# EXERCISE PROMPT
Without the pictures, repeat all of the data exactly as it appears below.

(Source texts of formatted documents)
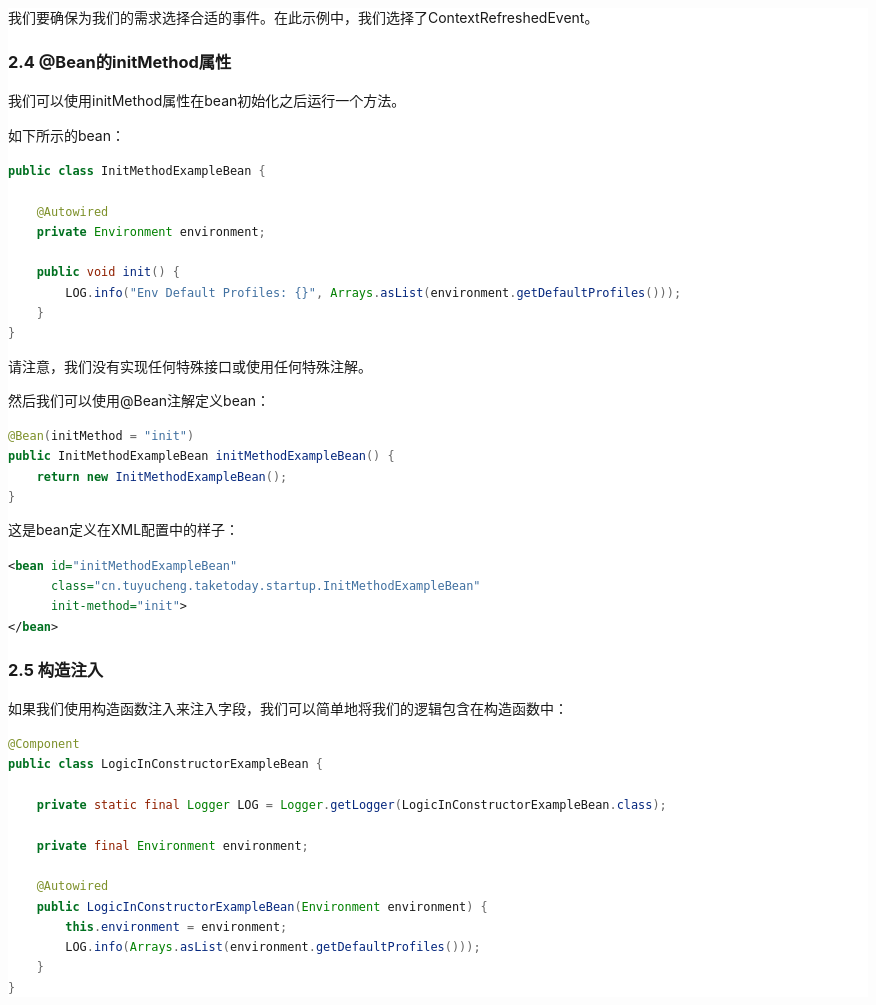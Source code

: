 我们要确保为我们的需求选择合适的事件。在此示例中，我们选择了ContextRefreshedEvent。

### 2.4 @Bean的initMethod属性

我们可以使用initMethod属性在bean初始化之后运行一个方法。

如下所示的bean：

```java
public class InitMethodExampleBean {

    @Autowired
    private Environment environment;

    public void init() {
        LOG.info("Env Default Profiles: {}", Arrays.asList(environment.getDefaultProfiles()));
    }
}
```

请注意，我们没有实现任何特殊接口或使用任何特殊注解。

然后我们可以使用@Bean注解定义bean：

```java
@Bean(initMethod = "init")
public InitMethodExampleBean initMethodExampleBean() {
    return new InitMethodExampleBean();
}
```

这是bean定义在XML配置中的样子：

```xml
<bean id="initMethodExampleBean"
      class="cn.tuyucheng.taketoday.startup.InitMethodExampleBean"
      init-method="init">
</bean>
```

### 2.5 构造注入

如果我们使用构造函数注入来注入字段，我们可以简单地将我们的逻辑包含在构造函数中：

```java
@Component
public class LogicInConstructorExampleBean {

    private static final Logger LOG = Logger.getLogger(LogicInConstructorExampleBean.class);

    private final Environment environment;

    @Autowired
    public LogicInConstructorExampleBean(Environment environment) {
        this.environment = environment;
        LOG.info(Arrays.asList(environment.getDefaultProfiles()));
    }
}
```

# SOLUTION BELOW
Source code

: 我们要确保为我们的需求选择合适的事件。在此示例中，我们选择了ContextRefreshedEvent。

### 2.4 @Bean的initMethod属性

我们可以使用initMethod属性在bean初始化之后运行一个方法。

如下所示的bean：

```java
public class InitMethodExampleBean {

    @Autowired
    private Environment environment;

    public void init() {
        LOG.info("Env Default Profiles: {}", Arrays.asList(environment.getDefaultProfiles()));
    }
}
```

请注意，我们没有实现任何特殊接口或使用任何特殊注解。

然后我们可以使用@Bean注解定义bean：

```java
@Bean(initMethod = "init")
public InitMethodExampleBean initMethodExampleBean() {
    return new InitMethodExampleBean();
}
```

这是bean定义在XML配置中的样子：

```xml
<bean id="initMethodExampleBean"
      class="cn.tuyucheng.taketoday.startup.InitMethodExampleBean"
      init-method="init">
</bean>
```

### 2.5 构造注入

如果我们使用构造函数注入来注入字段，我们可以简单地将我们的逻辑包含在构造函数中：

```java
@Component
public class LogicInConstructorExampleBean {

    private static final Logger LOG = Logger.getLogger(LogicInConstructorExampleBean.class);

    private final Environment environment;

    @Autowired
    public LogicInConstructorExampleBean(Environment environment) {
        this.environment = environment;
        LOG.info(Arrays.asList(environment.getDefaultProfiles()));
    }
}
```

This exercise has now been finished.